Notes to Financial Statements (All dollar amounts are in thousands)

  1. Description of Plan :

The following description of The Kroger Co. 401(k) Retirement Savings Account Plan (Plan) provides only general information. Participants should refer to the Plan document for a more complete description of Plan provisions.

General

The Plan, which began January 1, 2007, is sponsored by The Kroger Co., an Ohio corporation, and its wholly-owned subsidiaries (collectively the Company). The Plan is a defined contribution plan covering all employees of the Company who have attained age 21 and completed 30 days of service, excluding those employees eligible to participate under another company sponsored retirement plan.
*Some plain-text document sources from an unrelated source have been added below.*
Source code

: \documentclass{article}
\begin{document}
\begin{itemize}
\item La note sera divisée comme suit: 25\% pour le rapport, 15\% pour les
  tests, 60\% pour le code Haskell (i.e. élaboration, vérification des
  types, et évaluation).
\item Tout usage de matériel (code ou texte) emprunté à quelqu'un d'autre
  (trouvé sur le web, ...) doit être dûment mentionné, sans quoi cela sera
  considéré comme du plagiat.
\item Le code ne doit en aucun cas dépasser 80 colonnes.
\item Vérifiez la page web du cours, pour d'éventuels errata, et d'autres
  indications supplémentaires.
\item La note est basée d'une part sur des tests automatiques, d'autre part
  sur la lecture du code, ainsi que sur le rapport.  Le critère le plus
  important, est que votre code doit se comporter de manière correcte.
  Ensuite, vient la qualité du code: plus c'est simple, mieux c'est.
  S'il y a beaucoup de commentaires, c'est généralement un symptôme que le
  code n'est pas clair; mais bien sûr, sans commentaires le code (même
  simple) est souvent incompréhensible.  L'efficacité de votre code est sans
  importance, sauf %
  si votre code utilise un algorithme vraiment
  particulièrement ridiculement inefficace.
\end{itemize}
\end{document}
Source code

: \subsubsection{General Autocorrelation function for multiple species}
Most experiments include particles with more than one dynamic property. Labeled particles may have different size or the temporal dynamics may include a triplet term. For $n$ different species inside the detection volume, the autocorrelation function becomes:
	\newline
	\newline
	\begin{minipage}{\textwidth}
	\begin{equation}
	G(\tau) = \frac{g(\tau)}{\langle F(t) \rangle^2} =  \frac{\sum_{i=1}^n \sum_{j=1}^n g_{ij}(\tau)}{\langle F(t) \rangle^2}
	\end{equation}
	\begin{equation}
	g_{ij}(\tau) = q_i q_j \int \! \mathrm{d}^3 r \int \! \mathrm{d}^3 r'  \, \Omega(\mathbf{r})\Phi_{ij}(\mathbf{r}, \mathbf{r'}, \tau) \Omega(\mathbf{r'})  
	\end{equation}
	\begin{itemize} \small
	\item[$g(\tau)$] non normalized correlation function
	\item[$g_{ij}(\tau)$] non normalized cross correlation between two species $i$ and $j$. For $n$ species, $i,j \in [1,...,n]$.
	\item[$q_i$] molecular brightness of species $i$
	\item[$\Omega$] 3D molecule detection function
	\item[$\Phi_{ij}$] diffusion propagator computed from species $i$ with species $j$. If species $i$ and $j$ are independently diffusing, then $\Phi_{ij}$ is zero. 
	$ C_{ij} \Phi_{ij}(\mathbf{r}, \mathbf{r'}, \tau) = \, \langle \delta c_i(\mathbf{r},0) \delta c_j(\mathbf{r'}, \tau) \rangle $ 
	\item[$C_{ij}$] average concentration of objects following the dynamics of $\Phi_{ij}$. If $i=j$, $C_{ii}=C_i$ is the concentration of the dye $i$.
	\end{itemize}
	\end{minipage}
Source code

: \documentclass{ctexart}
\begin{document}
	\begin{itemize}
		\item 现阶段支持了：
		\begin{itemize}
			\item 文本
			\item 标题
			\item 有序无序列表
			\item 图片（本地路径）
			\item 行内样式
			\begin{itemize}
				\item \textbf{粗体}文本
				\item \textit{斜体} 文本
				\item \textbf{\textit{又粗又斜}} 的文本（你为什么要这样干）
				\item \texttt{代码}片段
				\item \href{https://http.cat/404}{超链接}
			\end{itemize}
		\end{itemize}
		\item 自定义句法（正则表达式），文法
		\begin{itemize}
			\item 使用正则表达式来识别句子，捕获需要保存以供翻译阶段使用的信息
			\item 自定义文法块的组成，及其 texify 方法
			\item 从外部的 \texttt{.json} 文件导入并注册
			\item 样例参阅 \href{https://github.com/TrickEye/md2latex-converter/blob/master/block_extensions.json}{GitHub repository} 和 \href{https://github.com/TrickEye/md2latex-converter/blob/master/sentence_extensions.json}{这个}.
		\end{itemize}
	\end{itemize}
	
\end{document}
It is subject to the provisions of the Employee Retirement Income Security Act of 1974, as amended (ERISA).

Contributions

Participant

Subject to certain limits, participants may contribute up to 75% of compensation per pay period to the Plan. It is at the discretion of participants to modify and direct investments. Participants are eligible to make catch-up contributions beginning in the year in which they reach age 50. Participants are also permitted to deposit into the Plan distributions from other qualified plans. The Plan allows for Roth 401(k) contributions in addition to after-tax contributions.

Employer

The Company will credit the participant’s account with a match and/or an automatic contribution if the participant meets the eligibility requirements. The matching contribution is 100% of the first 5% of the participant’s Plan compensation contributed as a salary deferral contribution. If necessary, the Company made “true-up” matching contributions at the end of every pay period. Subject to certain limits, the Company also pays an automatic contribution of 1% or 2% based on the participant’s years of vesting service. Automatic contributions are made for all eligible participants, other than those participants employed by Roundy’s Supermarkets, Inc.

Participant Accounts

Each participant account is credited with the participant contribution, matching contribution (if any), automatic contribution (if any), and an allocation of Plan earnings or losses. Allocations of earnings or losses are based upon the performance of the investment funds chosen by the participant. The benefit to which a participant is entitled is the benefit that can be provided from the participant's vested account.

Vesting

Participants are vested immediately in their voluntary contributions and rollover contributions plus actual earnings thereon. The participant’s vested interest in Company matching or automatic contributions, if any, will be determined based on the participant’s years of service with the employer as defined in the Plan document.

Benefits

Payment of benefits can be made under various methods, depending upon the reason for the distribution, such as termination of service, death, or retirement, as well as other factors. At termination, those participants with a balance of less than or equal to one thousand dollars will receive a single lump sum distribution. Absent specific elections by the participant, those with balances greater than one thousand dollars and less than or equal to five thousand dollars shall be distributed, in the form of a direct rollover, to an individual retirement account designated by the Plan Administrator. Those with balances greater than five thousand dollars may elect to leave their funds in the Plan or choose other options. Participants are entitled to benefits beginning at normal retirement age (generally age 65). Benefits are recorded when paid.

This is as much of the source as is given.